Il me souvient de ce vieux débat sur la délinquance où s'affrontaient deux postures. L'une préconisait la répression et le redressement, comme si la raison conduisait systématiquement nos comportements et ceux desdits délinquants. L'autre posture préconisait un travail de prévention sur le rapport de la personne à son environnement. Cette dernière démarche, même si elle mérite d'être plus affinée, représente une voie judicieuse et intelligente : travailler sur l'articulation au "monde" de la personne. Dans toute problématique, on visera cette approche systémique. Hors de cette démarche, j'ai bien peur qu'il n'y ait qu'illusion bâtie sur quelques croyances fermées et limitantes. Pour le compte, la pensée scientiste occidentale passerait alors pour une imbécillité rétrograde...

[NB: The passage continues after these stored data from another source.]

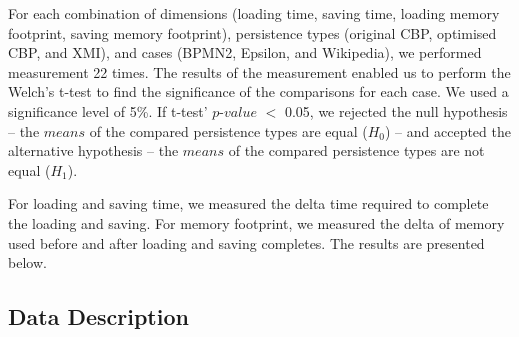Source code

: \documentclass{llncs}
\begin{document}
{    For each combination of dimensions (loading time, saving time, loading memory footprint, saving memory footprint),  persistence types (original CBP, optimised CBP, and XMI), and cases (BPMN2, Epsilon, and Wikipedia), we performed measurement 22 times. The results of the measurement enabled us to perform the Welch's t-test \cite{welch1947ttest} to find the significance of the comparisons for each case. We used a significance level of 5\%. If t-test' $p$-$value$ $<$ 0.05, we rejected the null hypothesis -- the $means$ of the compared persistence types are equal ($H_0$) -- and accepted the alternative hypothesis -- the $means$ of the compared persistence types are not equal ($H_1$).
    
     For loading and saving time, we measured the delta time required to complete the loading and saving. For memory footprint, we measured the delta of memory used before and after loading and saving completes. The results are presented below.

\vspace{-10pt}
\subsection{Data Description}
\label{subsec:data_description}

}
\end{document}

Alors, avant que de conclure, voici quelques axes de réflexions qui nous sont possibles sur quelques thèmes divers :
- D'un point de vue politique, nous ne pouvons pas penser le logement sans penser le vivre ensemble, le lien social, les nouveaux usages, le nomadisme montant pour suivre le travail ou la mobilité des siens... On ne pourra pas continuer à penser un logement immobile et développer la flexibilité géographique de l'emploi.
-  On ne pourra pas continuer de penser le travail et l'emploi sans penser l'évolution des modes de consommation et de non-consommation, les désirs d'autonomie de la décision et de gestion de sa propre activité, sans le principe de la réalisation de soi, sans aborder les projets de vie des acteurs, etc…
- On ne pourra plus penser les impôts sans repenser la société que nous voulons, le "Qui prend quoi en charge ?" la personne ou le collectif et quel collectif, sans penser les interactions globales, sans repenser la fonction de l'état et des communautés, sans repenser le solidarisme et les interdépendances...
- On ne peut pas penser la croissance sans penser la consommation, les usages, les envies, sans penser le projet de société que nous voudrions vivre nous-mêmes, sans penser le type d'emplois, le mode de rémunération du travail, etc...
- On ne peut plus penser l'économie sans repenser la valeur intrinsèque des objets et du travail, sans repenser le rapport entre la production et la distribution, sans repenser la valeur de la valeur, celle même des échanges...
- On ne pourra plus penser le prix du travail, sans penser l'œuvre qu'il construit, à laquelle il contribue, sa valeur et la propriété de chaque émanation...
- On ne peut pas penser l'argent sans penser l'équivalence de valeurs des choses et des notions...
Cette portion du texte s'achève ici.